- Supreme Court of the United States

Argued November 19, 1957 Reargued October 21–22, 1958 Decided March 30, 1959
- Full case name: Bartkus v. Illinois
- Citations: 359 U.S. 121 (more) 79 S. Ct. 676; 3 L. Ed. 2d 684; 1959 U.S. LEXIS 1824

Case history
- Prior: Affirmed by an equally divided Court January 6, 1958, 355 U.S. 281. Rehearing granted, judgment vacated and case restored to calendar for reargument May 26, 1958, 356 U. S. 969.

Holding
- Coordination of federal officials with state officials did not implicate the double jeopardy Clause of the Fifth Amendment to the U.S. Constitution.
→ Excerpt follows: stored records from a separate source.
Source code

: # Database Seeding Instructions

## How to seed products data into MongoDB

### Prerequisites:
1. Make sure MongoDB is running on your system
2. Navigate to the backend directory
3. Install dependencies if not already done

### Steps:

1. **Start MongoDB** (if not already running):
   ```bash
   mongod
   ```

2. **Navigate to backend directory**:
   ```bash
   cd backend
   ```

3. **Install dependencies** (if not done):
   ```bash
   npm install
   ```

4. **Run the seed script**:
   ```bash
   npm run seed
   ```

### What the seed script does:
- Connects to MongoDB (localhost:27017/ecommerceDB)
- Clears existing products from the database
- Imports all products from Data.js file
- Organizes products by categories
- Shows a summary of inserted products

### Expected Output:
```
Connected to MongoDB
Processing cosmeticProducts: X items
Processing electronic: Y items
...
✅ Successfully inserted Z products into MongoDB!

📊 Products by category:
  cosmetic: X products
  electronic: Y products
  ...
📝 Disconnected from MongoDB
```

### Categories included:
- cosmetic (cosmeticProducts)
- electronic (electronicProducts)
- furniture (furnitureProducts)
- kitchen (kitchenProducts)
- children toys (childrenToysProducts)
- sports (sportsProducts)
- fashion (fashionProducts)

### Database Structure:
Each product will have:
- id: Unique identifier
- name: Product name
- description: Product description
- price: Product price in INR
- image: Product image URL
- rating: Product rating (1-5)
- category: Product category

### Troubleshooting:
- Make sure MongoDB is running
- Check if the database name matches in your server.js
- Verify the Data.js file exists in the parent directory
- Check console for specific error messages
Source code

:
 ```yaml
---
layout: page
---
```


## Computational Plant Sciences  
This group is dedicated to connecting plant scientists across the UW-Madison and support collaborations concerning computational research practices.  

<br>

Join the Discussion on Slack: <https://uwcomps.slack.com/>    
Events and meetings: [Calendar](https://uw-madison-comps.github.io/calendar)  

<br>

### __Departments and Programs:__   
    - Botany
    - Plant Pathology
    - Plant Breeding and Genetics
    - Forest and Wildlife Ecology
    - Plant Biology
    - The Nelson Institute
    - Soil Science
It also held that a defendant may be acquitted of a federal crime and convicted of a state crime, even if those crimes share the same evidence, without violating the Due Process Clause of the Fourteenth Amendment.

Court membership
- Chief Justice Earl Warren Associate Justices Hugo Black · Felix Frankfurter William O. Douglas · Tom C. Clark John M. Harlan II · William J. Brennan Jr. Charles E. Whittaker · Potter Stewart

Case opinions
- Majority: Frankfurter, joined by Clark, Harlan, Whittaker, Stewart
- Dissent: Black, joined by Warren, Douglas
- Dissent: Brennan, joined by Warren, Douglas

Laws applied
- U.S. Const. amend. V

= Bartkus v. Illinois =

Bartkus v. Illinois, 359 U.S. 121 (1959), is a decision of the U.S. Supreme Court. The decision held that coordination of federal officials with state officials did not implicate the double jeopardy Clause of the Fifth Amendment to the U.S. Constitution. It also held that a defendant may be acquitted of a federal crime and convicted of a state crime, even if those crimes share the same evidence, without violating the Due Process Clause of the Fourteenth Amendment.

The case established the dual sovereign exception to the Double Jeopardy Clause, enabling state and federal prosecutions for substantially similar events.